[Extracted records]
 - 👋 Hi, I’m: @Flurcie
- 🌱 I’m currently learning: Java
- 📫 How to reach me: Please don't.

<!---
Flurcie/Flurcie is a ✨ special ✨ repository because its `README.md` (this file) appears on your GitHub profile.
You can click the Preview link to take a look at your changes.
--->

▶ **Problem statement**:
An exact copy of the lines from the one containing "- 📫 How to reach me: Please don't." through the end of the entries is required, and nothing beyond them.

▶ **Solved exercise**:
- 📫 How to reach me: Please don't.

<!---
Flurcie/Flurcie is a ✨ special ✨ repository because its `README.md` (this file) appears on your GitHub profile.
You can click the Preview link to take a look at your changes.
--->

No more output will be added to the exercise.